> _Directions_:
Please reproduce the records, omitting nothing and changing nothing.

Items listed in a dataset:

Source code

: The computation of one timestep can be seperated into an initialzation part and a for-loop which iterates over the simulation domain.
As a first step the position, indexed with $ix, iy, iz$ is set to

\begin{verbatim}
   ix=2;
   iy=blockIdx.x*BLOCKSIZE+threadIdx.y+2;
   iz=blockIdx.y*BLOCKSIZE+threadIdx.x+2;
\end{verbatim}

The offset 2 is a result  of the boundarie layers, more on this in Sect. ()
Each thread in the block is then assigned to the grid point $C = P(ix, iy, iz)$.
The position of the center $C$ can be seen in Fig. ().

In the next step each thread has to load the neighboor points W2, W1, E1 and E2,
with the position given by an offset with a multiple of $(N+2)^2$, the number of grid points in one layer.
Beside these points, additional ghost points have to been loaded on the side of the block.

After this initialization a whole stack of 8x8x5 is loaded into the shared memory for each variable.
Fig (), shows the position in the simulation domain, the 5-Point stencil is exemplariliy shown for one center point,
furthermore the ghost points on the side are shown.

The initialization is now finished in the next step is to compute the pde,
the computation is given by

> _Expected answer_:
Source code

: The computation of one timestep can be seperated into an initialzation part and a for-loop which iterates over the simulation domain.
As a first step the position, indexed with $ix, iy, iz$ is set to

\begin{verbatim}
   ix=2;
   iy=blockIdx.x*BLOCKSIZE+threadIdx.y+2;
   iz=blockIdx.y*BLOCKSIZE+threadIdx.x+2;
\end{verbatim}

The offset 2 is a result  of the boundarie layers, more on this in Sect. ()
Each thread in the block is then assigned to the grid point $C = P(ix, iy, iz)$.
The position of the center $C$ can be seen in Fig. ().

In the next step each thread has to load the neighboor points W2, W1, E1 and E2,
with the position given by an offset with a multiple of $(N+2)^2$, the number of grid points in one layer.
Beside these points, additional ghost points have to been loaded on the side of the block.

After this initialization a whole stack of 8x8x5 is loaded into the shared memory for each variable.
Fig (), shows the position in the simulation domain, the 5-Point stencil is exemplariliy shown for one center point,
furthermore the ghost points on the side are shown.

The initialization is now finished in the next step is to compute the pde,
the computation is given by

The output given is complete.